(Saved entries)

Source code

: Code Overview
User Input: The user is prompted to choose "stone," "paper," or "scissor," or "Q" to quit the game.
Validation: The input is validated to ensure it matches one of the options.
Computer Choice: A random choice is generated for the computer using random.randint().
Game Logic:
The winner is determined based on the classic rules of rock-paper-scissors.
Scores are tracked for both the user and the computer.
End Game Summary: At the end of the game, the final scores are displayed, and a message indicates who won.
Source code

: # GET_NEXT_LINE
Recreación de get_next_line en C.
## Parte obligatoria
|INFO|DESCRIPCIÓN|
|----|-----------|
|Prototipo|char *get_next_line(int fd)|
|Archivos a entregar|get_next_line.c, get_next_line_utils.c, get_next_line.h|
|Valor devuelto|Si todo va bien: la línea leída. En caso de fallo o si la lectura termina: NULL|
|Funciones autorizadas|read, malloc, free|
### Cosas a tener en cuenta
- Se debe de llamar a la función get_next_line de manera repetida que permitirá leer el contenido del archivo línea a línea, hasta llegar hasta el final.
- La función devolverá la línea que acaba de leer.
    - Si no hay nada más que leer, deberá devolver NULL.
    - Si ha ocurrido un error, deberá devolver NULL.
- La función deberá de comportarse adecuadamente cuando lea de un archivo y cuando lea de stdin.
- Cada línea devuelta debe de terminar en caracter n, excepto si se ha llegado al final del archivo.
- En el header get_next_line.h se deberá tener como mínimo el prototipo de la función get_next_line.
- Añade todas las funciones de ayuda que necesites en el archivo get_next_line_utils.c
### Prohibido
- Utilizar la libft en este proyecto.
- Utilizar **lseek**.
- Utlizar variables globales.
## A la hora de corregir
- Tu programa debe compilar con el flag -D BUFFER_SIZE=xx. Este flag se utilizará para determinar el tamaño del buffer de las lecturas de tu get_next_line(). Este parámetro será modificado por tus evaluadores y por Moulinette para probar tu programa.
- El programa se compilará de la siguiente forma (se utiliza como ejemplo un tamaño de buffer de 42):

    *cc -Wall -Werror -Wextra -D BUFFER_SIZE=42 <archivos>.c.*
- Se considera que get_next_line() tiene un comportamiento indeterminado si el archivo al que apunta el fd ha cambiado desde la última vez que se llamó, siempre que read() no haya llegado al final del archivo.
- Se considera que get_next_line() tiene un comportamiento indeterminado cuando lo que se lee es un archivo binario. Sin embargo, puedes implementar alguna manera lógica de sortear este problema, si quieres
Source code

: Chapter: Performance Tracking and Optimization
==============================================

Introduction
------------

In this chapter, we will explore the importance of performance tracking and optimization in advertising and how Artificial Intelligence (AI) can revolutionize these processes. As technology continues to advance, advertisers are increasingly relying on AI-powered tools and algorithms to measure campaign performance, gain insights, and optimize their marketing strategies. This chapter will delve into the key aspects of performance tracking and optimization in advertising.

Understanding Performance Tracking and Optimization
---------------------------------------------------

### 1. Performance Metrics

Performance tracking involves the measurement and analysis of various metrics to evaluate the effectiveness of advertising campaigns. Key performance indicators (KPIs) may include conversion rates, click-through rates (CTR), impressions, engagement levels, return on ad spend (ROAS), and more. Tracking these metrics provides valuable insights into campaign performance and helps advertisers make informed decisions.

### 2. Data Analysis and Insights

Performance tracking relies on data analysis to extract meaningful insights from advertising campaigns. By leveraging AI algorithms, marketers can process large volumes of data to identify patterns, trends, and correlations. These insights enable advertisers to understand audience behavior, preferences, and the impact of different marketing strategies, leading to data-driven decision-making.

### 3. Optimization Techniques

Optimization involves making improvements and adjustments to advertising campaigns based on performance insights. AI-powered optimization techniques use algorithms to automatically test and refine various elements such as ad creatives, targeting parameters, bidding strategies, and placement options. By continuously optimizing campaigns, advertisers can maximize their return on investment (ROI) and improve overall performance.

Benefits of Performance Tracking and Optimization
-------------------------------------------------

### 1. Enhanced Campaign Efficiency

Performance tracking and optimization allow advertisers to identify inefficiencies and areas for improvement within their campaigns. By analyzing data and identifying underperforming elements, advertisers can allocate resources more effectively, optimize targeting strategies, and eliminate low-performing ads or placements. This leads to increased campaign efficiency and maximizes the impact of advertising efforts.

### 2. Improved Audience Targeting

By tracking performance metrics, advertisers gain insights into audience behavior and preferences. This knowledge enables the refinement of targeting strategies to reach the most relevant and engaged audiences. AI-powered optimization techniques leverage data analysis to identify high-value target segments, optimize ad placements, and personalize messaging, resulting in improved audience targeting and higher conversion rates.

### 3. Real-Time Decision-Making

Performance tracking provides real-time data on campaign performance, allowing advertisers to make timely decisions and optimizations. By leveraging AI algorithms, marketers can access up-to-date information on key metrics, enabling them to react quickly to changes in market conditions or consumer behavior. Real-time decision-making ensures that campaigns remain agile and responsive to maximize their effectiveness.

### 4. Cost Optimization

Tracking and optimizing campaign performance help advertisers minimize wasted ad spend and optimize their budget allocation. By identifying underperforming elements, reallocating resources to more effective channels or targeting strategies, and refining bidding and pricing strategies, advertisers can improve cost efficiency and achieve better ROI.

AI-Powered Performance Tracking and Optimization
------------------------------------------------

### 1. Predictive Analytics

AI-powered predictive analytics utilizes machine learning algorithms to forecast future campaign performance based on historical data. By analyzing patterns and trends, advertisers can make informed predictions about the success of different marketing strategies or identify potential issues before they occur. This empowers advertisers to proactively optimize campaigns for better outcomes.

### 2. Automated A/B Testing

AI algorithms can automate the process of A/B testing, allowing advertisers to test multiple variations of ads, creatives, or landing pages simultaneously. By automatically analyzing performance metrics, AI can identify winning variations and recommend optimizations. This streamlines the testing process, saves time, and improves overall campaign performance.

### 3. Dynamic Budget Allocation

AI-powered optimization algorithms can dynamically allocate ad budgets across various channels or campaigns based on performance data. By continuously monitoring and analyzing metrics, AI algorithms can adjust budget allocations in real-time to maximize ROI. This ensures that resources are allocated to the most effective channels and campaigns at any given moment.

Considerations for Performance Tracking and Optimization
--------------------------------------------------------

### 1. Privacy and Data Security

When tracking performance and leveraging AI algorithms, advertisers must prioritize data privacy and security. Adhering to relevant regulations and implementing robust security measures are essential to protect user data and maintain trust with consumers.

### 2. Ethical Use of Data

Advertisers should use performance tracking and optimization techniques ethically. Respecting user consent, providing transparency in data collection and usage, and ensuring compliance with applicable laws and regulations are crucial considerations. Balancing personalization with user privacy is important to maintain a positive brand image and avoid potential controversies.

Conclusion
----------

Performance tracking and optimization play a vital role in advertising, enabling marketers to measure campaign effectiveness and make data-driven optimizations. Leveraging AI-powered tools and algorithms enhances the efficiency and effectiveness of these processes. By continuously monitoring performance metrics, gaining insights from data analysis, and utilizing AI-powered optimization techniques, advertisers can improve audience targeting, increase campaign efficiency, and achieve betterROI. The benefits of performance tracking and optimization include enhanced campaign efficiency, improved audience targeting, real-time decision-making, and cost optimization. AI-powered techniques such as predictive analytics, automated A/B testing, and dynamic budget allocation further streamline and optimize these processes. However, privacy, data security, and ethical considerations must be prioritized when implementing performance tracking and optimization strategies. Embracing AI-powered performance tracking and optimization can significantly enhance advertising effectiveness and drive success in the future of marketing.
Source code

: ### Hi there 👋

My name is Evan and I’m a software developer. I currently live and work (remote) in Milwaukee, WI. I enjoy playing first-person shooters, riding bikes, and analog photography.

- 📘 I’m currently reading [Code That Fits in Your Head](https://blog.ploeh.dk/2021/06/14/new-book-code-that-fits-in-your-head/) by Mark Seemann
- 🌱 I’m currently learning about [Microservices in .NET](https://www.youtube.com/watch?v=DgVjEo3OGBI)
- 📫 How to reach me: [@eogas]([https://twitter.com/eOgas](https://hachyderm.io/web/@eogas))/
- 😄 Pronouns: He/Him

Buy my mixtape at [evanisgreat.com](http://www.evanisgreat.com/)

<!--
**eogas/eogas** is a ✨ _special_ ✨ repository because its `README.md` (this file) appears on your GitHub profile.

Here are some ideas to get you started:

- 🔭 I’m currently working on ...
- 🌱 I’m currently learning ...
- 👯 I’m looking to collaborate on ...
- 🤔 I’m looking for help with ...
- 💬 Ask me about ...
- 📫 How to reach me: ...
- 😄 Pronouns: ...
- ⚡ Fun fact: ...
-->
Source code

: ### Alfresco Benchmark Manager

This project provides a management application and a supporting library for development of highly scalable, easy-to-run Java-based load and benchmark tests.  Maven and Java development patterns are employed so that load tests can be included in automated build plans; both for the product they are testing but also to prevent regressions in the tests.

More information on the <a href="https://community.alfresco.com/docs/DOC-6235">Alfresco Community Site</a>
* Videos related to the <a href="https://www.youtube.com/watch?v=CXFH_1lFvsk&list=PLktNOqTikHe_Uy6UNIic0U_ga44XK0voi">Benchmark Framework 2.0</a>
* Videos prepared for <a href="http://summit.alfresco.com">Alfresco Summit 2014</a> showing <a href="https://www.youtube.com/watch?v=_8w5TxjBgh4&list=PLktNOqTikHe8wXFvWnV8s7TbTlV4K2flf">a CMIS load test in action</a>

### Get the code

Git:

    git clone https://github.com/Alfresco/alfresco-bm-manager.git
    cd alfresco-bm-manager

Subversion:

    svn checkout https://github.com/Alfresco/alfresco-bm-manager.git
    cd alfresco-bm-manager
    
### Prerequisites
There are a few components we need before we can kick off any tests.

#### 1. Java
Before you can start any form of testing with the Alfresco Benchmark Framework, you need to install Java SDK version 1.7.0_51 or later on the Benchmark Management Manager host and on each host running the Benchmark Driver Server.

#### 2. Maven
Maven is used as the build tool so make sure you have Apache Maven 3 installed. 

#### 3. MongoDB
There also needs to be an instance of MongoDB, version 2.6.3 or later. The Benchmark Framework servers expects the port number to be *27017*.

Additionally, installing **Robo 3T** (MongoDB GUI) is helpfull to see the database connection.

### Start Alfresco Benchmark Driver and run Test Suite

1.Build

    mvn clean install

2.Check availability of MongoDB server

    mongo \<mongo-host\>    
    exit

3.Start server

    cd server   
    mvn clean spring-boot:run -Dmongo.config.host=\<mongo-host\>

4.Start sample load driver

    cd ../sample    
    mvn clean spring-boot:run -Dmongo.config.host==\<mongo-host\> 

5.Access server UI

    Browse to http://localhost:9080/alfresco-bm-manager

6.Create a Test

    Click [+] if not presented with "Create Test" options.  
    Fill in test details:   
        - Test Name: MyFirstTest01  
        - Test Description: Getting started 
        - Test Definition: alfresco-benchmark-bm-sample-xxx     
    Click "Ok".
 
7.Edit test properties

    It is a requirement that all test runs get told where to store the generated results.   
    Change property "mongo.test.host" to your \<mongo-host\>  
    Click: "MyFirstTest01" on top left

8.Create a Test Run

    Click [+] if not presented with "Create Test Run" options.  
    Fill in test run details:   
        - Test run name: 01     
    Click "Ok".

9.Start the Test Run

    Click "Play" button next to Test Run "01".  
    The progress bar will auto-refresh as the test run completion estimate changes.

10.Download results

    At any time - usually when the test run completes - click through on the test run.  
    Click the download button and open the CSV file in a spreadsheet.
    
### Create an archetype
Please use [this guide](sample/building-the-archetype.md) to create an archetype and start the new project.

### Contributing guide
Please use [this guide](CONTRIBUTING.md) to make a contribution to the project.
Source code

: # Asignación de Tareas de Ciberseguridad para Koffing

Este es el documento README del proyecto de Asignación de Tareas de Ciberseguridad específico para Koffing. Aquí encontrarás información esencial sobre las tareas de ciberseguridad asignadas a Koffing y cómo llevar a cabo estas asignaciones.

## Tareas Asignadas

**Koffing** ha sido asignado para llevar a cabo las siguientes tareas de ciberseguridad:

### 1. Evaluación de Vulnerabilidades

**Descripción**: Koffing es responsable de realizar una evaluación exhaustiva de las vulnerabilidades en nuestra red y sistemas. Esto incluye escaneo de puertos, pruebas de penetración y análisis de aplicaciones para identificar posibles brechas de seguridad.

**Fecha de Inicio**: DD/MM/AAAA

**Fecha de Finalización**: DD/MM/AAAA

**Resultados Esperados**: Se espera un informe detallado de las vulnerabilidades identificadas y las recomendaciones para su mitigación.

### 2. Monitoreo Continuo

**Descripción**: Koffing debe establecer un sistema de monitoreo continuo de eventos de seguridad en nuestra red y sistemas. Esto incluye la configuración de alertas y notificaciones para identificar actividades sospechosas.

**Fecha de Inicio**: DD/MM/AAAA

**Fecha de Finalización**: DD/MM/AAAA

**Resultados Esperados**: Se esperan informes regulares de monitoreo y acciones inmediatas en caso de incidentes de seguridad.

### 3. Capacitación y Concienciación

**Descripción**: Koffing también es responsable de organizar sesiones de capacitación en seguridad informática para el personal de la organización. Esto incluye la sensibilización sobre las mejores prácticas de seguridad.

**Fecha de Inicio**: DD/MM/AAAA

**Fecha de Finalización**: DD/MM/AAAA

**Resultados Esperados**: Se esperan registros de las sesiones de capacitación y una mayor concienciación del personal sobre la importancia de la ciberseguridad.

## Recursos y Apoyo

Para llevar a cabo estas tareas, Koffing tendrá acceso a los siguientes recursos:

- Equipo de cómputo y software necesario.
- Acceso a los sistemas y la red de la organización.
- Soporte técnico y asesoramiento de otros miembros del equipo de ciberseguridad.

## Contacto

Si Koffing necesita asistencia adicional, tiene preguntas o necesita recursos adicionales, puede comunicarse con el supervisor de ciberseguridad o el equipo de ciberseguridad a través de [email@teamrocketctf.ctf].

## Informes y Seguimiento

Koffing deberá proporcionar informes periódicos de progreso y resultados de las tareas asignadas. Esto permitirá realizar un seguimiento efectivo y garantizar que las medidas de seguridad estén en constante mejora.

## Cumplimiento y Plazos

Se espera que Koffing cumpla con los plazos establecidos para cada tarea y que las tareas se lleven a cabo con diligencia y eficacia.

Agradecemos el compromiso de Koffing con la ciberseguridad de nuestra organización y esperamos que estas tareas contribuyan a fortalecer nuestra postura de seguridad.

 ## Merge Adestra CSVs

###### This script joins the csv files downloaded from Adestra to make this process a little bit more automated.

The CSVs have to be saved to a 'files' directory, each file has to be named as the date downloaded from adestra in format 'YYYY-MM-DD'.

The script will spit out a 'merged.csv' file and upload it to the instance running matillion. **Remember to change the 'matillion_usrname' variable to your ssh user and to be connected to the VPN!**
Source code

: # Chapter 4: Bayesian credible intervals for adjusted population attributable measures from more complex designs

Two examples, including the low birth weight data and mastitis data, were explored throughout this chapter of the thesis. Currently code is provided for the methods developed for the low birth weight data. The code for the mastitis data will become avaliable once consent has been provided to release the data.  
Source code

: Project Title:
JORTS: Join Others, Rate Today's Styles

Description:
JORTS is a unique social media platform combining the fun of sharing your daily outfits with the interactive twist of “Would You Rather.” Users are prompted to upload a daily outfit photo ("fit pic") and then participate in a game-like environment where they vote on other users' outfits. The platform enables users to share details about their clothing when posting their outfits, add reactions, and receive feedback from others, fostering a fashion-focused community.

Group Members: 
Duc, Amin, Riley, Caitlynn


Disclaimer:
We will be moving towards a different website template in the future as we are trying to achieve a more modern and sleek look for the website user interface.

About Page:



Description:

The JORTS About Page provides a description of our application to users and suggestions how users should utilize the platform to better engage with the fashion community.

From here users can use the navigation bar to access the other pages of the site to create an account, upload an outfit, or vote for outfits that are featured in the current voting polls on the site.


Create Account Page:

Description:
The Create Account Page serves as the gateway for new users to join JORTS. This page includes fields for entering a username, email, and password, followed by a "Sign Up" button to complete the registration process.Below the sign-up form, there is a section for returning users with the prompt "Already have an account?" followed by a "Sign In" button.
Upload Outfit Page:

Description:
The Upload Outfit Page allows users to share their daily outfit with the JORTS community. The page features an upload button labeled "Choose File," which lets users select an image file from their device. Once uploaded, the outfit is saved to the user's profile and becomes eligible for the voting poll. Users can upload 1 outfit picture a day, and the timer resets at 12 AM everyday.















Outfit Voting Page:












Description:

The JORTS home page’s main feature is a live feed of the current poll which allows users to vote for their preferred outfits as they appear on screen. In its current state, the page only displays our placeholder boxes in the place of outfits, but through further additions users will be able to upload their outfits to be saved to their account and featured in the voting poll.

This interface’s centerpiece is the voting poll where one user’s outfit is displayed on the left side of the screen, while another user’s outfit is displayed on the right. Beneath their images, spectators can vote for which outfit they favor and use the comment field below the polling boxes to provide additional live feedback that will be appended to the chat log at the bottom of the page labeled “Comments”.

_Required action_
What you give back must be the stretch above, starting at the line with "on top left" and ending at the line with "At any time", copied exactly.

_Your solution_
    Click: "MyFirstTest01" on top left

8.Create a Test Run

    Click [+] if not presented with "Create Test Run" options.  
    Fill in test run details:   
        - Test run name: 01     
    Click "Ok".

9.Start the Test Run

    Click "Play" button next to Test Run "01".  
    The progress bar will auto-refresh as the test run completion estimate changes.

10.Download results

    At any time - usually when the test run completes - click through on the test run.  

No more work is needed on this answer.